Stabilità. D’Ambrosio Lettieri (CoR): “Solo piccoli passi. Serve vera rivoluzione con tagli veri a tasse e spesa improduttiva”

Stabilità. D’Ambrosio Lettieri (CoR): “Solo piccoli passi. Serve vera rivoluzione con tagli veri a tasse e spesa improduttiva”

Stabilità. D’Ambrosio Lettieri (CoR): “Solo piccoli passi. Serve vera rivoluzione con tagli veri a tasse e spesa improduttiva”
"Il governo deve finirla con i proclami e incominciare con una azione seria di rilancio dell’economia Il G.ruppo dei Conservatori e Riformisti non farà mancare il proprio contributo per correggere quelli che, a nostro avviso, sono errori capitali contenuti nella legge di stabilità".

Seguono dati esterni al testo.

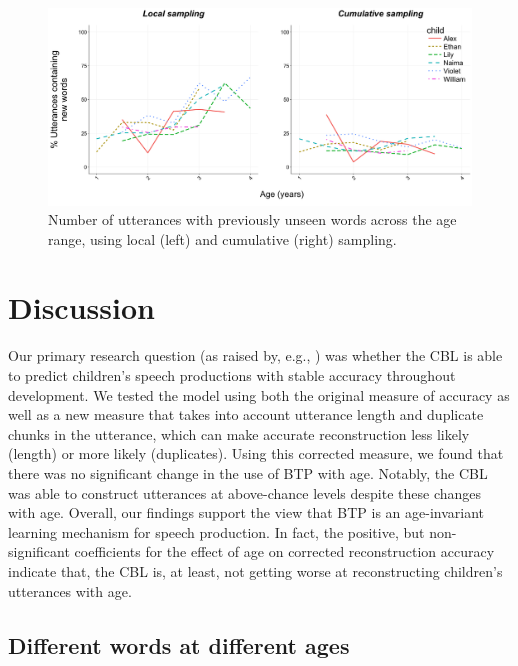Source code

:\documentclass{article}
\begin{document}
\begin{figure}
\centering
\includegraphics[width=\textwidth]{images/plotbothunknown.png} 
\caption{Number of utterances with previously unseen words across the age range, using local (left) and cumulative (right) sampling.}
\label{fig:plotbothunknown}
\end{figure}

\section{Discussion}

Our primary research question (as raised by, e.g., ) was whether the CBL is able to predict children's speech productions with stable accuracy throughout development. We tested the model using both the original measure of accuracy as well as a new measure that takes into account utterance length and duplicate chunks in the utterance, which can make accurate reconstruction less likely (length) or more likely (duplicates). Using this corrected measure, we found that there was no significant change in the use of BTP with age. Notably, the CBL was able to construct utterances at above-chance levels despite these changes with age. Overall, our findings support the view that BTP is an age-invariant learning mechanism for speech production. In fact, the positive, but non-significant coefficients for the effect of age on corrected reconstruction accuracy indicate that, the CBL is, at least, not getting worse at reconstructing children's utterances with age.

\subsection{Different words at different ages}
\end{document}
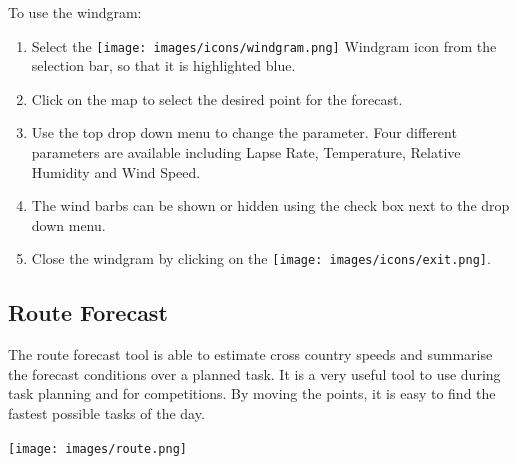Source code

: \documentclass[11pt,a4paper]{article}
\begin{document}
To use the windgram:
\begin{enumerate}
\item Select the \texttt{[image: images/icons/windgram.png]} Windgram icon from the selection bar, so that it is highlighted blue.
\item Click on the map to select the desired point for the forecast.
\item Use the top drop down menu to change the parameter. Four different parameters are available including Lapse Rate, Temperature, Relative Humidity and Wind Speed.
\item The wind barbs can be shown or hidden using the check box next to the drop down menu.
\item Close the windgram by clicking on the \texttt{[image: images/icons/exit.png]}.
\end{enumerate}

\subsection{Route Forecast}\label{subsec:routeforecast}
The route forecast tool is able to estimate cross country speeds and summarise the forecast conditions over a planned task. It is a very useful tool to use during task planning and for competitions. By moving the points, it is easy to find the fastest possible tasks of the day.
\begin{center}
\texttt{[image: images/route.png]}
\end{center}
\end{document}
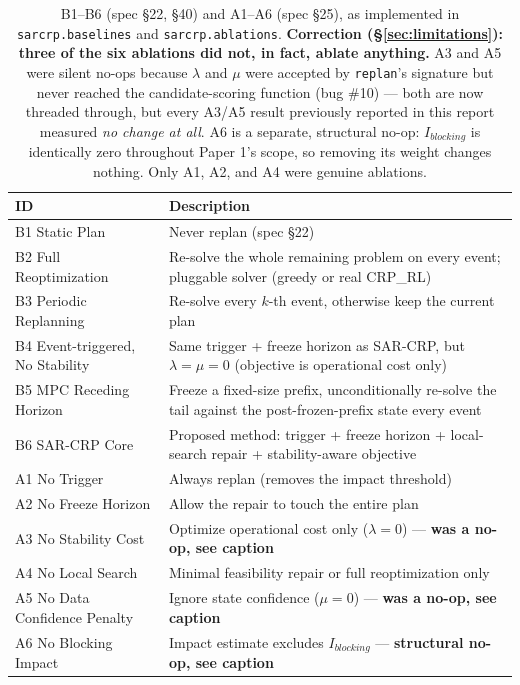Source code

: \documentclass[11pt]{article}
\begin{document}
\begin{table}[h]
\centering
\small
\begin{tabular}{lp{9.5cm}}
\hline
ID & Description \\
\hline
B1 Static Plan & Never replan (spec \S22) \\
B2 Full Reoptimization & Re-solve the whole remaining problem on every event; pluggable solver (greedy or real CRP\_RL) \\
B3 Periodic Replanning & Re-solve every $k$-th event, otherwise keep the current plan \\
B4 Event-triggered, No Stability & Same trigger + freeze horizon as SAR-CRP, but $\lambda=\mu=0$ (objective is operational cost only) \\
B5 MPC Receding Horizon & Freeze a fixed-size prefix, unconditionally re-solve the tail against the post-frozen-prefix state every event \\
B6 SAR-CRP Core & Proposed method: trigger + freeze horizon + local-search repair + stability-aware objective \\
\hline
A1 No Trigger & Always replan (removes the impact threshold) \\
A2 No Freeze Horizon & Allow the repair to touch the entire plan \\
A3 No Stability Cost & Optimize operational cost only ($\lambda=0$) --- \textbf{was a no-op, see caption} \\
A4 No Local Search & Minimal feasibility repair or full reoptimization only \\
A5 No Data Confidence Penalty & Ignore state confidence ($\mu=0$) --- \textbf{was a no-op, see caption} \\
A6 No Blocking Impact & Impact estimate excludes $I_{blocking}$ --- \textbf{structural no-op, see caption} \\
\hline
\end{tabular}
\caption{B1--B6 (spec \S22, \S40) and A1--A6 (spec \S25), as implemented in
\texttt{sarcrp.baselines} and \texttt{sarcrp.ablations}.
\textbf{Correction (\S\ref{sec:limitations}): three of the six ablations did
not, in fact, ablate anything.} A3 and A5 were silent no-ops because
$\lambda$ and $\mu$ were accepted by \texttt{replan}'s signature but never
reached the candidate-scoring function (bug \#10) --- both are now threaded
through, but every A3/A5 result previously reported in this report measured
\emph{no change at all}. A6 is a separate, structural no-op:
$I_{blocking}$ is identically zero throughout Paper 1's scope, so removing
its weight changes nothing. Only A1, A2, and A4 were genuine ablations.}
\label{tab:baselines}
\end{table}
\end{document}
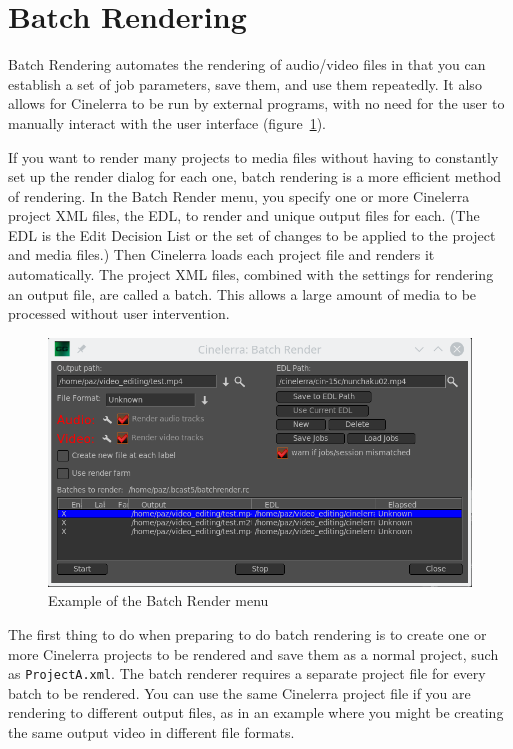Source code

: \section{Batch Rendering}%
\label{sec:batch_rendering}

Batch Rendering automates the rendering of audio/video files in that you can establish a set of job parameters, save them, and use them repeatedly.  It also allows for Cinelerra to be run by external programs, with no need for the user to manually interact with the user interface (figure~\ref{fig:batch01}).

If you want to render many projects to media files without having to constantly set up the render dialog for each one, batch rendering is a more efficient method of rendering.  In the Batch Render menu, you specify one or more Cinelerra project XML files, the EDL, to render and unique output files for each. (The EDL is the Edit Decision List or the set of changes to be applied to the project and media files.) Then Cinelerra loads each project file and renders it automatically. The project XML files, combined with the settings for rendering an output file, are called a batch.  This allows a large amount of media to be processed without user intervention.

\begin{figure}[htpb]
    \centering
    \includegraphics[width=0.8\linewidth]{images/batch01.png}
    \caption{Example of the Batch Render menu}
    \label{fig:batch01}
\end{figure}

The first thing to do when preparing to do batch rendering is to create one or more Cinelerra projects to be rendered and save them as a normal project, such as \texttt{ProjectA.xml}.  The batch renderer requires a separate project file for every batch to be rendered.  You can use the same Cinelerra project file if you are rendering to different output files, as in an example where you might be creating the same output video in different file formats.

“La legge di Stabilità di Renzi non va nella direzione auspicata perché non taglia davvero le tasse, lascia impregiudicata la spesa improduttiva, non affronta il tema fondamentale del Sud e rischia di mettere a repentaglio i livelli essenziali di assistenza con i soliti tagli lineari ad una sanità già indebolita. Il nostro dissenso è una buona ragione per presentare proposte forti e alternative con relativa copertura finanziaria a supporto perché siano credibili.
Il dissenso non può invece essere una buona ragione per augurarsi il niet dell’Ue dove, al contrario, occorre esigere con competenza, autorevolezza e impegno collettivo, un cambio di rotta netto rispetto a vincoli superati e deleteri e che vanno, per questo, rinegoziati. Questi vincoli restano una palla al piede della ripresa: questo è un punto imprescindibile cui il centrodestra non deve e non può derogare". Questo il commento alla manovra del componente della commissione Sanità del Senato, Luigi d'Ambrosio Lettieri (CoR).
 
"Naturalmente, questo comporta un cambio di rotta anche da parte del governo italiano che, invece di inseguire la politica dei piccoli passi spacciati per grandi manovre, deve finirla con i proclami e incominciare con una azione seria di rilancio dell’economia. La manovra sarà incardinata la prossima settimana in Senato e i senatori del gruppo dei Conservatori e Riformisti non faranno mancare il proprio contributo per correggere, attraverso proposte emendative, quelli che, a nostro avviso, sono errori capitali contenuti nella legge di stabilità, a cominciare da tasse, sanità, Sud, canone Rai e spesa pubblica improduttiva. Mi auguro – conclude il senatore – che almeno questa volta governo e maggioranza non giochino al gatto e al topo per poi impedire al Parlamento di esercitare le sue prerogative”.